It all comes down to words.
“Words matter. Words have consequences. Facts matter. Journalists matter,” Mark Potok, the former editor of the Southern Poverty Law Center’s “Intelligence Report,” told about 150 people at the Unitarian church in Montpelier Nov. 7.
His presentation, “News, ‘Fake News’ and Democracy in America,” was part of the First Wednesdays lecture series sponsored by the Vermont Humanities Council and hosted by Kellogg-Hubbard Library.
Potok, who grew up in Plainfield, has spent most of his adult life fighting fake news, hate speech and racism. Labeling true facts as fake news is not what fake news is, he said in an interview prior to the speech. Rather, fake news is when “alternative facts” that are not true are believed.
“Accepting lies as truth is very dangerous for democracy,” he said.
“We’re drowning in a sea of fake news and conspiracies,” he said. “There is a scary resurgence of right-wing populism.”
Part of the problem is the internet, he said, which not only gives hate a worldwide posting but also spreads lies at rapid speed that would have been unimaginable just 15 years ago.
Potok blamed the “politicians, pundits and preachers,” who have spread lies disguised as defending the morals of the country.
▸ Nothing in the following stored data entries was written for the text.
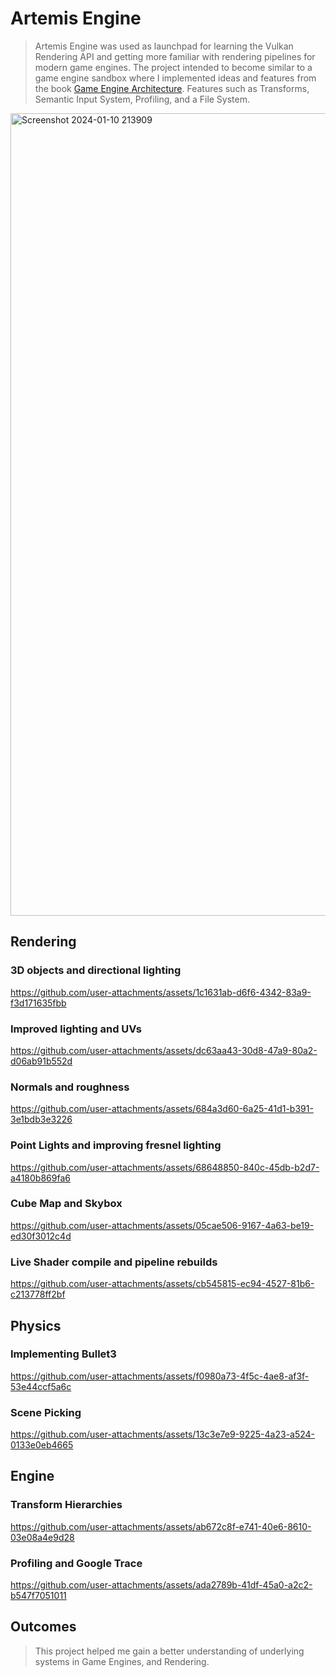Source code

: ﻿# Artemis Engine
> Artemis Engine was used as launchpad for learning the Vulkan Rendering API and getting more familiar with rendering pipelines for modern game engines.
> The project intended to become similar to a game engine sandbox where I implemented ideas and features from the book [Game Engine Architecture](https://www.gameenginebook.com/).
> Features such as Transforms, Semantic Input System, Profiling, and a File System.

<img width="2267" height="1284" alt="Screenshot 2024-01-10 213909" src="https://github.com/user-attachments/assets/6696338f-a22a-40f1-b0d1-435e6f8226d2" />

## Rendering 
### 3D objects and directional lighting

https://github.com/user-attachments/assets/1c1631ab-d6f6-4342-83a9-f3d171635fbb

### Improved lighting and UVs

https://github.com/user-attachments/assets/dc63aa43-30d8-47a9-80a2-d06ab91b552d

### Normals and roughness

https://github.com/user-attachments/assets/684a3d60-6a25-41d1-b391-3e1bdb3e3226

### Point Lights and improving fresnel lighting

https://github.com/user-attachments/assets/68648850-840c-45db-b2d7-a4180b869fa6

### Cube Map and Skybox

https://github.com/user-attachments/assets/05cae506-9167-4a63-be19-ed30f3012c4d

### Live Shader compile and pipeline rebuilds

https://github.com/user-attachments/assets/cb545815-ec94-4527-81b6-c213778ff2bf

## Physics
### Implementing Bullet3

https://github.com/user-attachments/assets/f0980a73-4f5c-4ae8-af3f-53e44ccf5a6c

### Scene Picking

https://github.com/user-attachments/assets/13c3e7e9-9225-4a23-a524-0133e0eb4665

## Engine
### Transform Hierarchies 

https://github.com/user-attachments/assets/ab672c8f-e741-40e6-8610-03e08a4e9d28

### Profiling and Google Trace

https://github.com/user-attachments/assets/ada2789b-41df-45a0-a2c2-b547f7051011


## Outcomes
> This project helped me gain a better understanding of underlying systems in Game Engines, and Rendering.
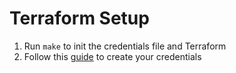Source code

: # Terraform Setup

1. Run `make` to init the credentials file and Terraform
1. Follow this [guide](https://www.terraform.io/docs/providers/azurerm/auth/service_principal_client_secret.html)
to create your credentials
He was especially critical of Fox News which he said gave pundits Bill O’Reilly and Glenn Beck a platform to spread a variety of hate-filled conspiracy theories, most of which are both racist and anti-Semitic, such as the commonly repeated falsity, which Potok cited, that investor and philanthropist George Soros, a Hungarian-born American Jew, is the “puppet master” behind the left-wing attempt to turn America socialist and to take away our guns.
“Conspiracies are an easy way for simple minds to make their way in a complicated world,” he said.
Also part of the problem is that lies are often easier to believe than the truth, he said.
“Falsehood flies, and the truth comes limping after it,” he said, quoting 17th-century philosopher Francis Bacon.
According to a 2018 study by the Massachusetts Institute of Technology, false stories are spread six times faster than true ones and are 70 percent more likely to be reposted. “Lies travel more easily,” he said.
Fake news and hate speech are not new and always have been part of public discussion. The Spanish-American War at the close of the 19th century, for example, was fed by fake news stories.
The difference today from the past is, we have a president who lies regularly and attacks the media on a daily basis, he cautioned. “Trump is very much one of those responsible for this problem,” he said.
The Washington Post reports that (as of Friday) Trump has lied publicly 6,240 times since taking office.
A perfect example that words matter, Potok said, is to compare how President George W. Bush reacted to the 9-11 tragedy to how President Trump reacts to any alleged assault on America, whether true or not. Two days after the terror attacks of Sept. 11, 2001, President George W. Bush told the nation that Muslims and Islam were not to blame, al-Qaeda was the problem.
“I’m not a great fan of George Bush,” he said, “but his words made a difference.” Violence against Muslims dropped significantly in 2002 in part due to Bush’s leadership, Potok added. Although a direct relationship cannot be proved, Potok said, there is considerable evidence that when President Trump’s tweets and comments target a certain group, violence and hate speech increase against the targeted group.
The only real solutions to end hate speech and correct fake news, Potok said, is to stay informed; challenge lies, hate speech, and fake news that is really fake; and to make sure that the education system teaches the truth which isn’t always the case. Some schools in the South, he said, teach students that the Civil War was not fought over slavery but rather for state’s rights and other noble causes.
Potok said he has seen hate close up. Several white supremacist websites call him a “whiny Jewish propagandist” who looks like the Russian revolutionary Leon Trotsky. He has received numerous death threats and has needed police protection at his home in Montgomery, Alabama.
He was born in Paris in 1955, spent much of his first eight years in Europe and moved to Vermont in 1963 from Greece with his father, Andrew, author of “Ordinary Daylight, Portrait of an Artist Going Blind,” and several other books. His mother Joan remained in Greece, where she married an underwater archaeologist. He attended the New School in Plainfield and Barlow High School in New York but never graduated.
He left school when he was a sophomore to open a glass-blowing studio in Plainfield with a friend, John McCarthy. Despite no high school diploma, the University of Chicago decided a young glass blower from Vermont was a good fit.
Potok spent 20 years as a reporter at several newspapers, including USA Today, the Dallas Times Herald, and the Miami Herald. While a reporter he was a first-hand witness to some of the most dramatic events of the past half century including the Waco siege, the rise of militias, the Oklahoma City bombing, the trial of Timothy McVeigh and the fall of the Berlin Wall. In addition, he has testified before the U.S. Senate, the United Nations High Commission on Human Rights and in other venues.
The eight-lecture first Wednesday series, sponsored by the Humanities Council, is being held through May 4 in nine Vermont cities including Brattleboro, Essex Junction, Manchester, Middlebury, Montpelier, Newport, Norwich, Rutland and St. Johnsbury.